What to produce >> Leave every picture out and give back the lines below from the first through the line that holds "- Support contextual", exactly as written.

Exercise inputs >>
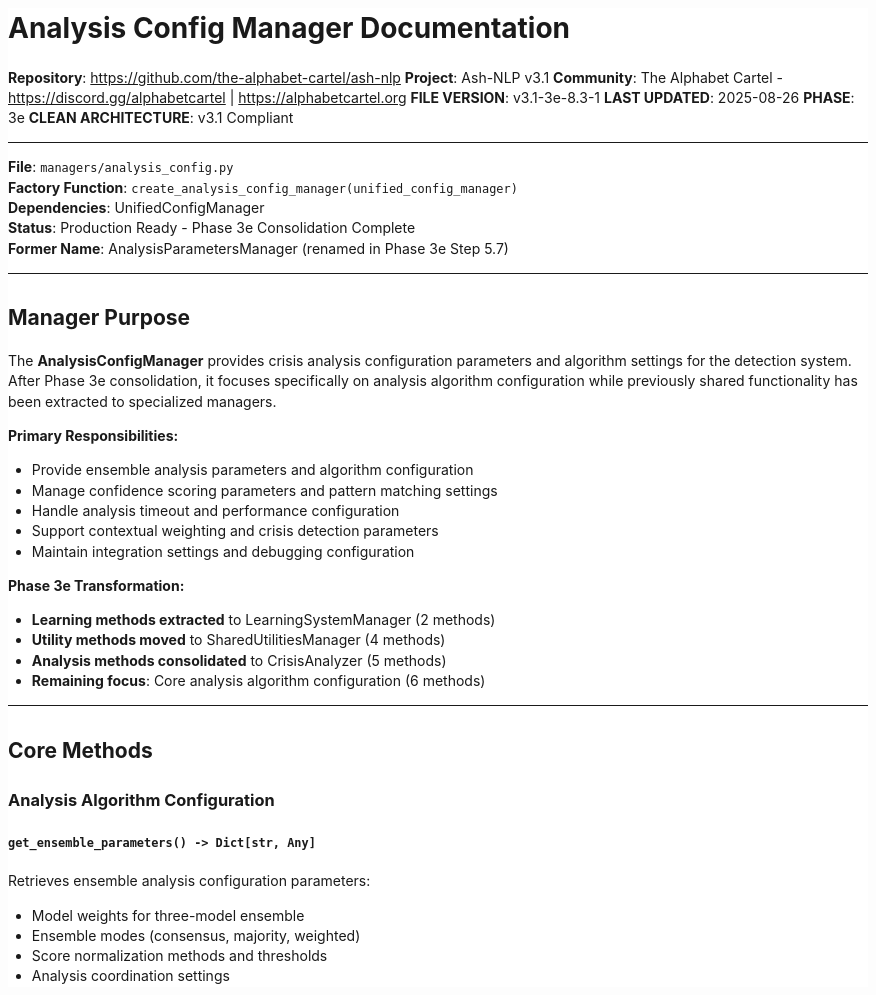 

# Analysis Config Manager Documentation

**Repository**: https://github.com/the-alphabet-cartel/ash-nlp
**Project**: Ash-NLP v3.1
**Community**: The Alphabet Cartel - https://discord.gg/alphabetcartel | https://alphabetcartel.org
**FILE VERSION**: v3.1-3e-8.3-1
**LAST UPDATED**: 2025-08-26
**PHASE**: 3e
**CLEAN ARCHITECTURE**: v3.1 Compliant

---

**File**: `managers/analysis_config.py`  
**Factory Function**: `create_analysis_config_manager(unified_config_manager)`  
**Dependencies**: UnifiedConfigManager  
**Status**: Production Ready - Phase 3e Consolidation Complete  
**Former Name**: AnalysisParametersManager (renamed in Phase 3e Step 5.7)

---

## Manager Purpose

The **AnalysisConfigManager** provides crisis analysis configuration parameters and algorithm settings for the detection system. After Phase 3e consolidation, it focuses specifically on analysis algorithm configuration while previously shared functionality has been extracted to specialized managers.

**Primary Responsibilities:**
- Provide ensemble analysis parameters and algorithm configuration
- Manage confidence scoring parameters and pattern matching settings
- Handle analysis timeout and performance configuration
- Support contextual weighting and crisis detection parameters
- Maintain integration settings and debugging configuration

**Phase 3e Transformation:**
- **Learning methods extracted** to LearningSystemManager (2 methods)
- **Utility methods moved** to SharedUtilitiesManager (4 methods)  
- **Analysis methods consolidated** to CrisisAnalyzer (5 methods)
- **Remaining focus**: Core analysis algorithm configuration (6 methods)

---

## Core Methods

### Analysis Algorithm Configuration

#### `get_ensemble_parameters() -> Dict[str, Any]`
Retrieves ensemble analysis configuration parameters:
- Model weights for three-model ensemble
- Ensemble modes (consensus, majority, weighted)
- Score normalization methods and thresholds
- Analysis coordination settings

Answer to the exercise >>
# Analysis Config Manager Documentation

**Repository**: https://github.com/the-alphabet-cartel/ash-nlp
**Project**: Ash-NLP v3.1
**Community**: The Alphabet Cartel - https://discord.gg/alphabetcartel | https://alphabetcartel.org
**FILE VERSION**: v3.1-3e-8.3-1
**LAST UPDATED**: 2025-08-26
**PHASE**: 3e
**CLEAN ARCHITECTURE**: v3.1 Compliant

---

**File**: `managers/analysis_config.py`  
**Factory Function**: `create_analysis_config_manager(unified_config_manager)`  
**Dependencies**: UnifiedConfigManager  
**Status**: Production Ready - Phase 3e Consolidation Complete  
**Former Name**: AnalysisParametersManager (renamed in Phase 3e Step 5.7)

---

## Manager Purpose

The **AnalysisConfigManager** provides crisis analysis configuration parameters and algorithm settings for the detection system. After Phase 3e consolidation, it focuses specifically on analysis algorithm configuration while previously shared functionality has been extracted to specialized managers.

**Primary Responsibilities:**
- Provide ensemble analysis parameters and algorithm configuration
- Manage confidence scoring parameters and pattern matching settings
- Handle analysis timeout and performance configuration
- Support contextual weighting and crisis detection parameters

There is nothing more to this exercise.